Samples were analyzed by four-color flow cytometry using the Becton Dickinson (BD) FACS Calibur instrument (Becton Dickinson, San Diego, California, USA). For each analysis, 10 000 events were acquired and analyzed using the Cell Quest software (Becton Dickinson, version 3, verify software House Topsham). An acquisition gate was done based on CD45 and SS to gate on blast cells. Isotype antibody was used to prevent nonspecific binding.
Follow-up of the patients
After being fully investigated, all the patients received chemotherapy and were observed for 12 months regarding clinical and laboratory findings of remission and relapse, taking care to estimate the date of first CR, date of relapse, and date of death or last seen alive.
Data were fed to the computer and analyzed using IBM SPSS software package version 20.0. (IBM Corp., Armonk, New York, USA). Comparisons between groups for categorical variables were assessed using χ2-test. Independent t-test was used to compare two groups for quantitative variables. Kaplan–Meier survival curve was used, and Cox regression was done for the significant relation with disease-free survival (DFS) and overall survival (OS). Spearman coefficient was used to correlate between quantitative variables. Significance of the obtained results was judged at the P value less than or equal to 0.05 level .
| Results|| |
This study was conducted on 50 patients with newly diagnosed AML. Their ages ranged from 18 to 73 years, with a mean value of 46.26±16.59 years. There were 28 (56%) males and 22 (44%) females, with a male to female ratio of 1.2 : 1. A total of 35 (70%) patients presented with hepatosplenomegaly, 13 (26%) with lymphadenopathy, 11 (22%) with fever, 34 (68%) purpura and ecchymosis, 18 (36%) with bleeding per gum, and 40 (80%) with pallor.

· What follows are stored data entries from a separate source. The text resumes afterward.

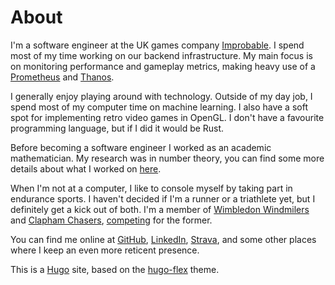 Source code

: # About

I'm a software engineer at the UK games company [Improbable](https://improbable.io/).  I spend most of my time working on our backend infrastructure.  My main focus is on monitoring performance and gameplay metrics, making heavy use of a [Prometheus](https://prometheus.io/) and [Thanos](https://github.com/improbable-eng/thanos).
    
I generally enjoy playing around with technology.  Outside of my day job, I spend most of my computer time on machine learning.  I also have a soft spot for implementing retro video games in OpenGL.  I don't have a favourite programming language, but if I did it would be Rust.
    
Before becoming a software engineer I worked as an academic mathematician.  My research was in number theory, you can find some more details about what I worked on [here](/research).

When I'm not at a computer, I like to console myself by taking part in endurance sports.  I haven't decided if I'm a runner or a triathlete yet, but I definitely get a kick out of both.  I'm a member of [Wimbledon Windmilers](https://windmilers.org.uk) and [Clapham Chasers](https://www.claphamchasers.co.uk/), [competing](https://thepowerof10.info/athletes/profile.aspx?athleteid=771959) for the former.

You can find me online at [GitHub](https://github.com/mjd95), [LinkedIn](https://www.linkedin.com/in/martin-dickson-0a7257150/), [Strava](https://www.strava.com/athletes/4981840), and some other places where I keep an even more reticent presence.

This is a [Hugo](https://gohugo.io) site, based on the [hugo-flex](https://themes.gohugo.io/hugo-flex/) theme.
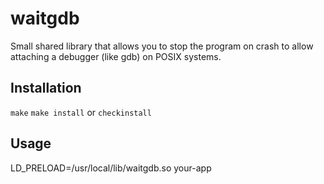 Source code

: # waitgdb
Small shared library that allows you to stop the program on crash to allow attaching a debugger (like gdb) on POSIX systems.

## Installation
`make`
`make install` or `checkinstall`

## Usage
LD_PRELOAD=/usr/local/lib/waitgdb.so your-app

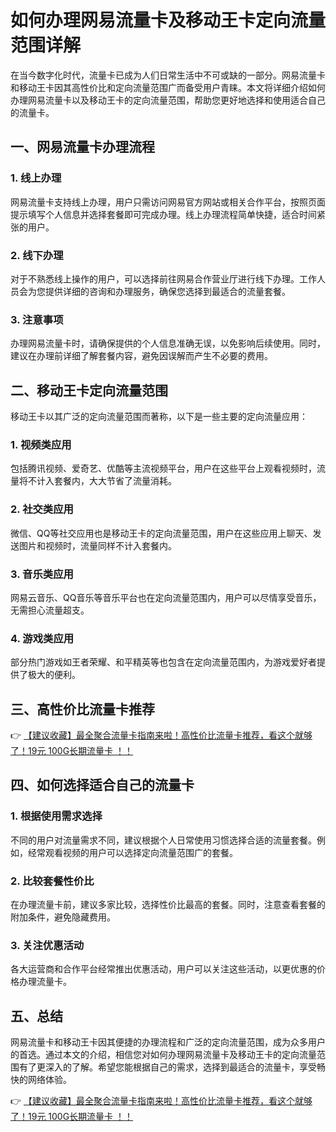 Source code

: # 如何办理网易流量卡及移动王卡定向流量范围详解

在当今数字化时代，流量卡已成为人们日常生活中不可或缺的一部分。网易流量卡和移动王卡因其高性价比和定向流量范围广而备受用户青睐。本文将详细介绍如何办理网易流量卡以及移动王卡的定向流量范围，帮助您更好地选择和使用适合自己的流量卡。

## 一、网易流量卡办理流程

### 1. 线上办理
网易流量卡支持线上办理，用户只需访问网易官方网站或相关合作平台，按照页面提示填写个人信息并选择套餐即可完成办理。线上办理流程简单快捷，适合时间紧张的用户。

### 2. 线下办理
对于不熟悉线上操作的用户，可以选择前往网易合作营业厅进行线下办理。工作人员会为您提供详细的咨询和办理服务，确保您选择到最适合的流量套餐。

### 3. 注意事项
办理网易流量卡时，请确保提供的个人信息准确无误，以免影响后续使用。同时，建议在办理前详细了解套餐内容，避免因误解而产生不必要的费用。

## 二、移动王卡定向流量范围

移动王卡以其广泛的定向流量范围而著称，以下是一些主要的定向流量应用：

### 1. 视频类应用
包括腾讯视频、爱奇艺、优酷等主流视频平台，用户在这些平台上观看视频时，流量将不计入套餐内，大大节省了流量消耗。

### 2. 社交类应用
微信、QQ等社交应用也是移动王卡的定向流量范围，用户在这些应用上聊天、发送图片和视频时，流量同样不计入套餐内。

### 3. 音乐类应用
网易云音乐、QQ音乐等音乐平台也在定向流量范围内，用户可以尽情享受音乐，无需担心流量超支。

### 4. 游戏类应用
部分热门游戏如王者荣耀、和平精英等也包含在定向流量范围内，为游戏爱好者提供了极大的便利。

## 三、高性价比流量卡推荐

👉 [【建议收藏】最全聚合流量卡指南来啦！高性价比流量卡推荐，看这个就够了！19元 100G长期流量卡 ！！](https://bit.ly/Liuliangka)

## 四、如何选择适合自己的流量卡

### 1. 根据使用需求选择
不同的用户对流量需求不同，建议根据个人日常使用习惯选择合适的流量套餐。例如，经常观看视频的用户可以选择定向流量范围广的套餐。

### 2. 比较套餐性价比
在办理流量卡前，建议多家比较，选择性价比最高的套餐。同时，注意查看套餐的附加条件，避免隐藏费用。

### 3. 关注优惠活动
各大运营商和合作平台经常推出优惠活动，用户可以关注这些活动，以更优惠的价格办理流量卡。

## 五、总结

网易流量卡和移动王卡因其便捷的办理流程和广泛的定向流量范围，成为众多用户的首选。通过本文的介绍，相信您对如何办理网易流量卡及移动王卡的定向流量范围有了更深入的了解。希望您能根据自己的需求，选择到最适合的流量卡，享受畅快的网络体验。

👉 [【建议收藏】最全聚合流量卡指南来啦！高性价比流量卡推荐，看这个就够了！19元 100G长期流量卡 ！！](https://bit.ly/Liuliangka) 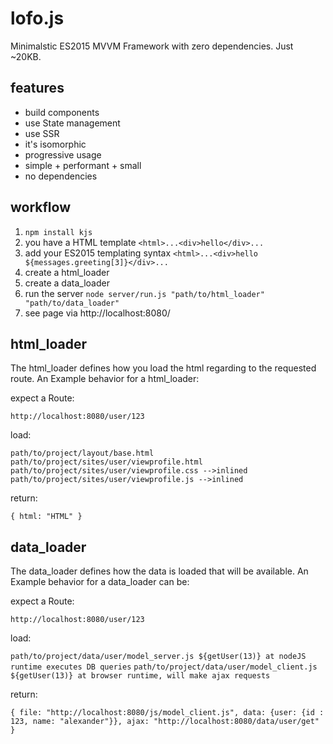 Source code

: # lofo.js

Minimalstic ES2015 MVVM Framework with zero dependencies. Just ~20KB.

## features

- build components
- use State management
- use SSR
- it's isomorphic
- progressive usage
- simple + performant + small
- no dependencies

## workflow

1. `npm install kjs`
2. you have a HTML template `<html>...<div>hello</div>...`
3. add your ES2015 templating syntax `<html>...<div>hello ${messages.greeting[3]}</div>...`
4. create a html_loader 
5. create a data_loader
6. run the server `node server/run.js "path/to/html_loader" "path/to/data_loader"`
7. see page via http://localhost:8080/

## html_loader

The html_loader defines how you load the html regarding to the requested route.
An Example behavior for a html_loader:

expect a Route:

`http://localhost:8080/user/123` 

load:

`path/to/project/layout/base.html`
`path/to/project/sites/user/viewprofile.html`
`path/to/project/sites/user/viewprofile.css -->inlined`
`path/to/project/sites/user/viewprofile.js -->inlined`

return:

`{ html: "HTML" }`

## data_loader

The data_loader defines how the data is loaded that will be available.
An Example behavior for a data_loader can be:

expect a Route:

`http://localhost:8080/user/123` 

load:

`path/to/project/data/user/model_server.js ${getUser(13)} at nodeJS runtime executes DB queries`
`path/to/project/data/user/model_client.js ${getUser(13)} at browser runtime, will make ajax requests`

return:

`{ file: "http://localhost:8080/js/model_client.js", data: {user: {id : 123, name: "alexander"}}, ajax: "http://localhost:8080/data/user/get" }`

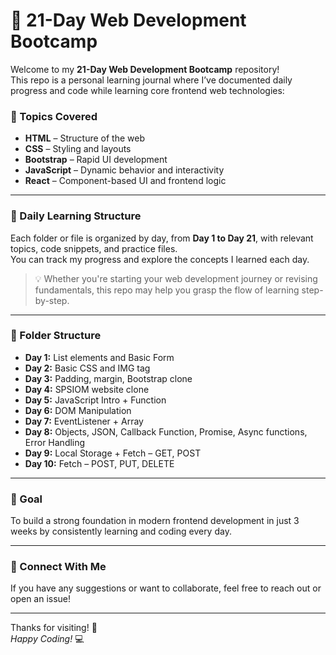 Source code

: # 🚀 21-Day Web Development Bootcamp

Welcome to my **21-Day Web Development Bootcamp** repository!  
This repo is a personal learning journal where I’ve documented daily progress and code while learning core frontend web technologies:

### 📘 Topics Covered
- **HTML** – Structure of the web
- **CSS** – Styling and layouts
- **Bootstrap** – Rapid UI development
- **JavaScript** – Dynamic behavior and interactivity
- **React** – Component-based UI and frontend logic

---

### 📅 Daily Learning Structure

Each folder or file is organized by day, from **Day 1 to Day 21**, with relevant topics, code snippets, and practice files.  
You can track my progress and explore the concepts I learned each day.

> 💡 Whether you're starting your web development journey or revising fundamentals, this repo may help you grasp the flow of learning step-by-step.

---

### 📂 Folder Structure

- **Day 1:** List elements and Basic Form  
- **Day 2:** Basic CSS and IMG tag  
- **Day 3:** Padding, margin, Bootstrap clone  
- **Day 4:** SPSIOM website clone  
- **Day 5:** JavaScript Intro + Function  
- **Day 6:** DOM Manipulation  
- **Day 7:** EventListener + Array  
- **Day 8:** Objects, JSON, Callback Function, Promise, Async functions, Error Handling  
- **Day 9:** Local Storage + Fetch – GET, POST  
- **Day 10:** Fetch – POST, PUT, DELETE  


---

### 🎯 Goal
To build a strong foundation in modern frontend development in just 3 weeks by consistently learning and coding every day.

---

### 🔗 Connect With Me
If you have any suggestions or want to collaborate, feel free to reach out or open an issue!

---

Thanks for visiting! 🌱  
*Happy Coding!* 💻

Patients were classified according to French–American–British (FAB) classification as follow: one (2%) patient was M0, 10 (20%) patients were M1, 13 (26%) were M2, four (8%) were M3, two (4%) were M3V, nine (18%) were M4, 10 (20%) were M5, and one (2%) was M7. Laboratory data of the studied group are provided in [Table 1].

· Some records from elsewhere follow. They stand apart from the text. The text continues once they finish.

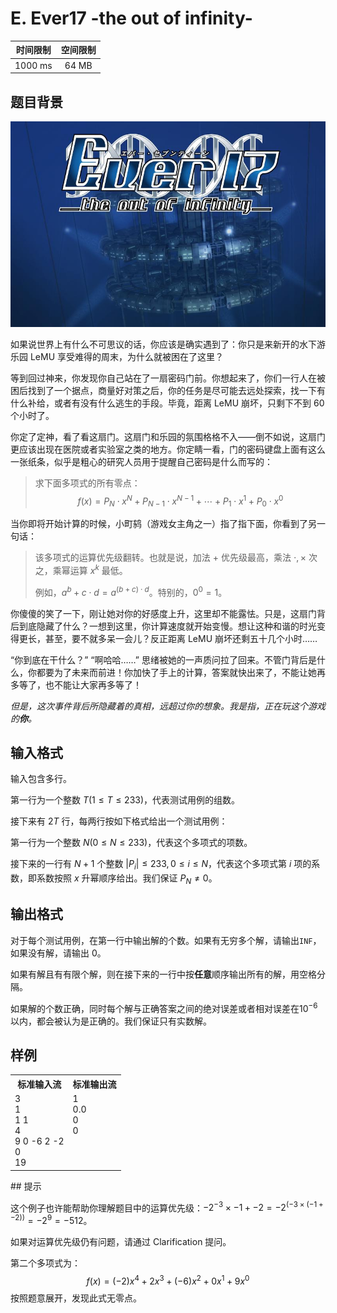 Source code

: # E. Ever17 -the out of infinity-

| 时间限制 | 空间限制 |
| :------: | :------: |
| 1000 ms  |  64 MB   |

## 题目背景

![img](E.jpg)

如果说世界上有什么不可思议的话，你应该是确实遇到了：你只是来新开的水下游乐园 LeMU 享受难得的周末，为什么就被困在了这里？

等到回过神来，你发现你自己站在了一扇密码门前。你想起来了，你们一行人在被困后找到了一个据点，商量好对策之后，你的任务是尽可能去远处探索，找一下有什么补给，或者有没有什么逃生的手段。毕竟，距离 LeMU 崩坏，只剩下不到 60 个小时了。

你定了定神，看了看这扇门。这扇门和乐园的氛围格格不入——倒不如说，这扇门更应该出现在医院或者实验室之类的地方。你定睛一看，门的密码键盘上面有这么一张纸条，似乎是粗心的研究人员用于提醒自己密码是什么而写的：

> 求下面多项式的所有零点：
> $$
> f(x)=P_N\cdot x^N+P_{N-1}\cdot x^{N-1}+\cdots+P_1\cdot x^1+P_0\cdot x^0
> $$
>

当你即将开始计算的时候，小町鸫（游戏女主角之一）指了指下面，你看到了另一句话：

> 该多项式的运算优先级翻转。也就是说，加法 $+$ 优先级最高，乘法 $\cdot, \times$ 次之，乘幂运算 $x^k$ 最低。
>
> 例如，$a^b+c\cdot d=a^{(b+c)\cdot d}$。特别的，$0^0=1$。

你傻傻的笑了一下，刚让她对你的好感度上升，这里却不能露怯。只是，这扇门背后到底隐藏了什么？一想到这里，你计算速度就开始变慢。想让这种和谐的时光变得更长，甚至，要不就多呆一会儿？反正距离 LeMU 崩坏还剩五十几个小时……

“你到底在干什么？” “啊哈哈……” 思绪被她的一声质问拉了回来。不管门背后是什么，你都要为了未来而前进！你加快了手上的计算，答案就快出来了，不能让她再多等了，也不能让大家再多等了！

*但是，这次事件背后所隐藏着的真相，远超过你的想象。我是指，正在玩这个游戏的**你**。*

## 输入格式

输入包含多行。

第一行为一个整数 $T(1\le T\le 233)$，代表测试用例的组数。

接下来有 $2T$ 行，每两行按如下格式给出一个测试用例：

第一行为一个整数 $N(0\le N\le 233)$，代表这个多项式的项数。

接下来的一行有 $N+1$ 个整数 $|P_i|\le 233,0\le i\le N$，代表这个多项式第 $i$ 项的系数，即系数按照 $x$ 升幂顺序给出。我们保证 $P_{N}\ne 0$。

## 输出格式

对于每个测试用例，在第一行中输出解的个数。如果有无穷多个解，请输出`INF`，如果没有解，请输出 $0$。

如果有解且有有限个解，则在接下来的一行中按**任意**顺序输出所有的解，用空格分隔。

如果解的个数正确，同时每个解与正确答案之间的绝对误差或者相对误差在$10^{-6}$以内，都会被认为是正确的。我们保证只有实数解。

## 样例

<table>
    <tr>
        <th style="text-align:center">标准输入流</th>
        <th style="text-align:center">标准输出流</th>
    </tr>
    <tr>
        <td>3<br>1<br>1 1<br>4<br>9 0 -6 2 -2<br>0<br>19</td>
        <td style="vertical-align:top">1<br>0.0<br>0<br>0</td>
    </tr>
</table>
## 提示

这个例子也许能帮助你理解题目中的运算优先级：$-2^{-3}\times-1+ -2=-2^{(-3\times(-1+-2))}=-2^9=-512$。

如果对运算优先级仍有问题，请通过 Clarification 提问。

第二个多项式为：
$$
f(x)=(-2)x^4+2x^3+(-6)x^2+0x^1+9x^0
$$
按照题意展开，发现此式无零点。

Regarding CD81 expression, CD81-positive expression was present in 30/50 (60%) patients of the studied group, and its level ranged from 22 to 96%. with mean value of 57.53±22.83, whereas CD81-negative expression was present in 20/50 (40%) patients of the studied group, and its level ranged from 0 to 14%, with mean value of 8.41±4.81. ([Figure 1] and [Figure 2]).
Positive expression of CD81 was detected in 30/50 patients. Of them, 17(56.66%) were males and 13 (43.33%) were females. The remaining 20 patients showed negative expression of CD81. Of them, 11 (55%) were males and nine (45%) were females. There was no statistically significant difference between CD81-positive group versus CD81-negative patient group regarding sex (P>0.05).
Regarding age and laboratory data of patients with AML with positive CD81 expression and those with negative CD81 expression, there was a statistical significance difference between the two groups regarding total leukocytic count, blast percentage in BM, and LDH, whereas there was no statistical significant difference regarding age, Hb concentrations, platelet count, PB blast percentage, and first hour ESR. Comparison between patients with CD81-positive AML group versus patients with CD81-negative AML group regarding age and laboratory data was provided in [Table 2].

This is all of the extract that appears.